• **Work task**
Only the lines below starting at the one that contains "which each component" and ending at the one that contains "components are selected" are to be reproduced, exactly and with both ends kept.

======== Source data

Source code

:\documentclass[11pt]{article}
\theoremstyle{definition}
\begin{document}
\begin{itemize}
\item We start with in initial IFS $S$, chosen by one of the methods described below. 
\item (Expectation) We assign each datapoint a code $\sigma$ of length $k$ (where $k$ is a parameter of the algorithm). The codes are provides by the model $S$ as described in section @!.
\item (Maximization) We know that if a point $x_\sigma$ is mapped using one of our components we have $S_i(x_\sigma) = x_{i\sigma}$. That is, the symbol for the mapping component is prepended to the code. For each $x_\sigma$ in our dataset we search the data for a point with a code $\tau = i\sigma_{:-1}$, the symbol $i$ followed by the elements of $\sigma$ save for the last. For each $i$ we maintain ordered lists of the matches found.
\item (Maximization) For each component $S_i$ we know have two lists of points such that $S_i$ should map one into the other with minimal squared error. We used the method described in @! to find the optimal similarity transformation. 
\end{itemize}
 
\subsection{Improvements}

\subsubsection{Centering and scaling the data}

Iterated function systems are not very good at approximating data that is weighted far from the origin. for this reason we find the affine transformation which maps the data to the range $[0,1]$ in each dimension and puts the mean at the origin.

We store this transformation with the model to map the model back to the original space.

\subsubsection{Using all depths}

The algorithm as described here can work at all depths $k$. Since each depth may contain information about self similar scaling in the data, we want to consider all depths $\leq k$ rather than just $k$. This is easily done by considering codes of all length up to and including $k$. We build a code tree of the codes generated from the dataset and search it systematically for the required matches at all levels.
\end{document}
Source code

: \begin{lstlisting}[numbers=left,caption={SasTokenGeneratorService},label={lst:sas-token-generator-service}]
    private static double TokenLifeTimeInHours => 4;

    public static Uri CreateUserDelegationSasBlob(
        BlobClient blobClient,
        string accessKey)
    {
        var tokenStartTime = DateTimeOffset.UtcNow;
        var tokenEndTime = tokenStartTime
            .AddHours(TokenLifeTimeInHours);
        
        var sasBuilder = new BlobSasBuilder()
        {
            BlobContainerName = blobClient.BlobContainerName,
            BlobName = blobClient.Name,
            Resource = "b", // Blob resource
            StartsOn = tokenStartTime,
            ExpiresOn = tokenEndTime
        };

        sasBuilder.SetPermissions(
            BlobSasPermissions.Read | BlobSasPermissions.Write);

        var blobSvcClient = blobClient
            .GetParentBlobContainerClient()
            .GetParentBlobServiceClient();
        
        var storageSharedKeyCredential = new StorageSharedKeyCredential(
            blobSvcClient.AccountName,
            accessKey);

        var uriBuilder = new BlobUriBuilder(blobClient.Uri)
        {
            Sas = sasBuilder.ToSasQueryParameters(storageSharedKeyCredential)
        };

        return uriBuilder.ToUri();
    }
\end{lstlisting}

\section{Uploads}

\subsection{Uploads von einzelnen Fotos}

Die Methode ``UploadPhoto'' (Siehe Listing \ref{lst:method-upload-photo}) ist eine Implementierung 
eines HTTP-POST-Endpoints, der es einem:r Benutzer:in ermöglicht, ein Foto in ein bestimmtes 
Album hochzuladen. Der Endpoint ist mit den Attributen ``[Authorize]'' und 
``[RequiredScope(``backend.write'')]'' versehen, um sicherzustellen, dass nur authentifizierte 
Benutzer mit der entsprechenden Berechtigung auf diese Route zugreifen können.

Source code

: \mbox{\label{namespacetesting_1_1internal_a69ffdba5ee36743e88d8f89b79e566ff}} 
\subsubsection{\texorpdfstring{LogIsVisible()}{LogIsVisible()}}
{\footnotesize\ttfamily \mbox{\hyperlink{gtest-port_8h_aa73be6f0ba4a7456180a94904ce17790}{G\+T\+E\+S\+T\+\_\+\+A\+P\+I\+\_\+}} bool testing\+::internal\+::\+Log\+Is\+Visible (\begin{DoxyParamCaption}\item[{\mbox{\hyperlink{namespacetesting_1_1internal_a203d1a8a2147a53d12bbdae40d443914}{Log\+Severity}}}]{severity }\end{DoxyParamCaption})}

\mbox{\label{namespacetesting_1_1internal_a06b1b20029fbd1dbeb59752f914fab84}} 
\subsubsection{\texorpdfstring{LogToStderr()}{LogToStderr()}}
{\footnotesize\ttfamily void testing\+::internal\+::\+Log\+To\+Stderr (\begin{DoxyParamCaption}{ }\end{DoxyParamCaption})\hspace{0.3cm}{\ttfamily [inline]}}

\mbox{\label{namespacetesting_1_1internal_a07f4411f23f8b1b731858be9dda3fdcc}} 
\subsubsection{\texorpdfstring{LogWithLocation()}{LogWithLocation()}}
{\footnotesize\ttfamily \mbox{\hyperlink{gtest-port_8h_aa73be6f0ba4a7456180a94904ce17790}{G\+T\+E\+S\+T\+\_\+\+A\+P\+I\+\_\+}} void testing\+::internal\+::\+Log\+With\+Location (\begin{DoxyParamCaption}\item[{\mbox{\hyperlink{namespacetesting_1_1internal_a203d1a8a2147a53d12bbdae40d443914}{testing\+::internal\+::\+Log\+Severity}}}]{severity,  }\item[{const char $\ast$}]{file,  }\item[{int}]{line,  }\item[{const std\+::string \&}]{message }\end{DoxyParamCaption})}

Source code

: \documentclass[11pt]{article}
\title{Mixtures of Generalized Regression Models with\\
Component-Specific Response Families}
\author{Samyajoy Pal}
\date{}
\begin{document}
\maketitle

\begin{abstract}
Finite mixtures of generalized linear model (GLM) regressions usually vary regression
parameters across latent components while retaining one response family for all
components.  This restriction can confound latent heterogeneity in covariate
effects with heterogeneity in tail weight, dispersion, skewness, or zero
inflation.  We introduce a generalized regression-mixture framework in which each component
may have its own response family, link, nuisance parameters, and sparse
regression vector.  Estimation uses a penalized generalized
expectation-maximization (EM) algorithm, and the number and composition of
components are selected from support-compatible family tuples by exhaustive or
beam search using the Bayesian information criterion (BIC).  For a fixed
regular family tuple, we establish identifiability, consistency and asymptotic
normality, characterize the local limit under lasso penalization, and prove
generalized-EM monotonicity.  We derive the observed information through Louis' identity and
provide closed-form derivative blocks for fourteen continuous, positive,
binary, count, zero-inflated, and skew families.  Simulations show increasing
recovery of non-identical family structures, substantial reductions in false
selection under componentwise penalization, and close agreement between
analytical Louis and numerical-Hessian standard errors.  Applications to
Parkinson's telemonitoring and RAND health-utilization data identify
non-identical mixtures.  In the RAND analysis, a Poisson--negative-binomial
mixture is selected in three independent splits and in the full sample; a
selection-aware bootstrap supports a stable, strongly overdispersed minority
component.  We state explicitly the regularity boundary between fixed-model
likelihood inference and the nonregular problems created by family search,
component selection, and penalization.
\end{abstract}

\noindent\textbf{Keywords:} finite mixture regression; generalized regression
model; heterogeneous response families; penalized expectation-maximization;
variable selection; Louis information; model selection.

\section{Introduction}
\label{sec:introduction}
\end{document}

================

• **The answer**
inflation.  We introduce a generalized regression-mixture framework in which each component
may have its own response family, link, nuisance parameters, and sparse
regression vector.  Estimation uses a penalized generalized
expectation-maximization (EM) algorithm, and the number and composition of
components are selected from support-compatible family tuples by exhaustive or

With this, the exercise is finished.